- _What is being asked_
From the data below, give the number of lines holding the word "science", with nothing else added.

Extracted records
════

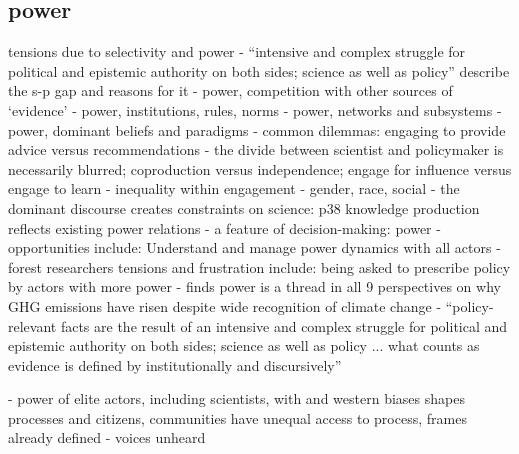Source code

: \subsection{power}
\cite{StrassheimK2014} tensions due to selectivity and power - ``intensive and complex struggle for political and epistemic authority on both sides; science as well as policy''
\cite{OlejniczakBDP2019} describe the s-p gap and reasons for it
\cite{CairneyO2020} - power, competition with other sources of `evidence'
\cite{CairneyO2020} - power, institutions, rules, norms
\cite{CairneyO2020} - power, networks and subsystems
\cite{CairneyO2020} - power, dominant beliefs and paradigms
\cite{CairneyO2020} - common dilemmas: engaging to provide advice versus recommendations - the divide between scientist and policymaker is necessarily blurred; coproduction versus independence; engage for influence versus engage to learn 
\cite{CairneyO2020} - inequality within engagement - gender, race, social
\cite{Carton2021} - the dominant discourse creates constraints on science: p38 knowledge production reflects existing power relations
\cite{MoallemiZHSMZHKHMGLB2023} - a feature of decision-making: power
\cite{MoallemiZHSMZHKHMGLB2023} - opportunities include: Understand and manage power dynamics with all actors
\cite{OjanenBKP2021} - forest researchers tensions and frustration include: being asked to prescribe policy by actors with more power
\cite{StoddardEtAl2021} - finds power is a thread in all 9 perspectives on why GHG emissions have risen despite wide recognition of climate change
\cite{StrassheimK2014} - ``policy-relevant facts are the result of an intensive and complex struggle for political and epistemic authority on both sides; science as well as policy ... what counts as evidence is defined by institutionally and discursively''

\cite{TurnhoutMWKL2020} - power of elite actors, including scientists, with and western biases shapes processes and citizens, communities have unequal access to process, frames already defined - voices unheard 



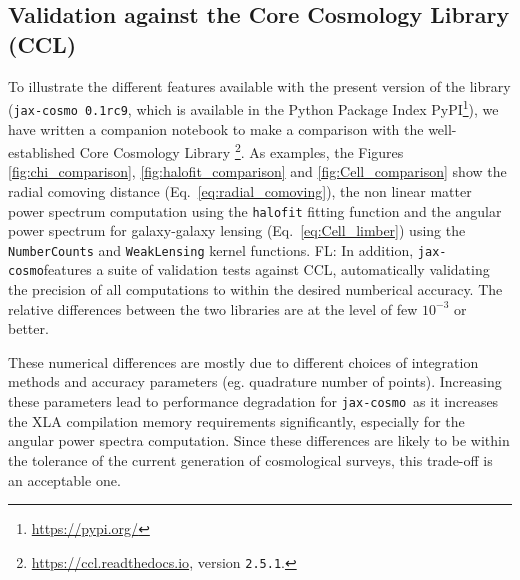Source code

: \documentclass[twocolumn,twocolappendix,nofootinbib,iop]{openjournal}
\newcommand{\nblink}[1]{\href{https://github.com/DifferentiableUniverseInitiative/jax-cosmo-paper/blob/master/notebooks/#1.ipynb}{\faFileCodeO}}
\newcommand{\FrL}[1]{{\color{cyan}FL: #1}}
\newcommand{\jaxcosmo}{\texttt{jax-cosmo}}
\begin{document}
\subsection{Validation against the Core Cosmology Library (CCL)}
%
To illustrate the different features available with the present version of the library (\jaxcosmo\ \texttt{0.1rc9}, which is available in the Python Package Index PyPI\footnote{\url{https://pypi.org/}}), we have written a  companion notebook \nblink{CCL_comparison} to make a comparison with the well-established  Core Cosmology Library \citep{2019ApJS..242....2C}\footnote{\url{https://ccl.readthedocs.io}, version \texttt{2.5.1}.}. As examples, the Figures \ref{fig:chi_comparison},
\ref{fig:halofit_comparison} and \ref{fig:Cell_comparison}
show the radial comoving distance (Eq.~\ref{eq:radial_comoving}), the non linear matter power spectrum computation using the \texttt{halofit} fitting function and the angular power spectrum for galaxy-galaxy lensing (Eq.~\ref{eq:Cell_limber}) using the \texttt{NumberCounts} and \texttt{WeakLensing} kernel functions. \FrL{In addition, \jaxcosmo features a suite of validation tests against CCL, automatically validating the precision of all computations to within the desired numberical accuracy.} The relative differences between the two libraries are at the level of few $10^{-3}$ or better.

These numerical differences are mostly due to different choices of integration methods and accuracy parameters (eg. quadrature number of points). Increasing these parameters lead to performance degradation for \jaxcosmo\ as it increases the XLA compilation memory requirements significantly, especially for the angular power spectra computation. Since these differences are likely to be within the tolerance of the current generation of cosmological surveys, this trade-off is an acceptable one.
\end{document}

════

- _Output below_
3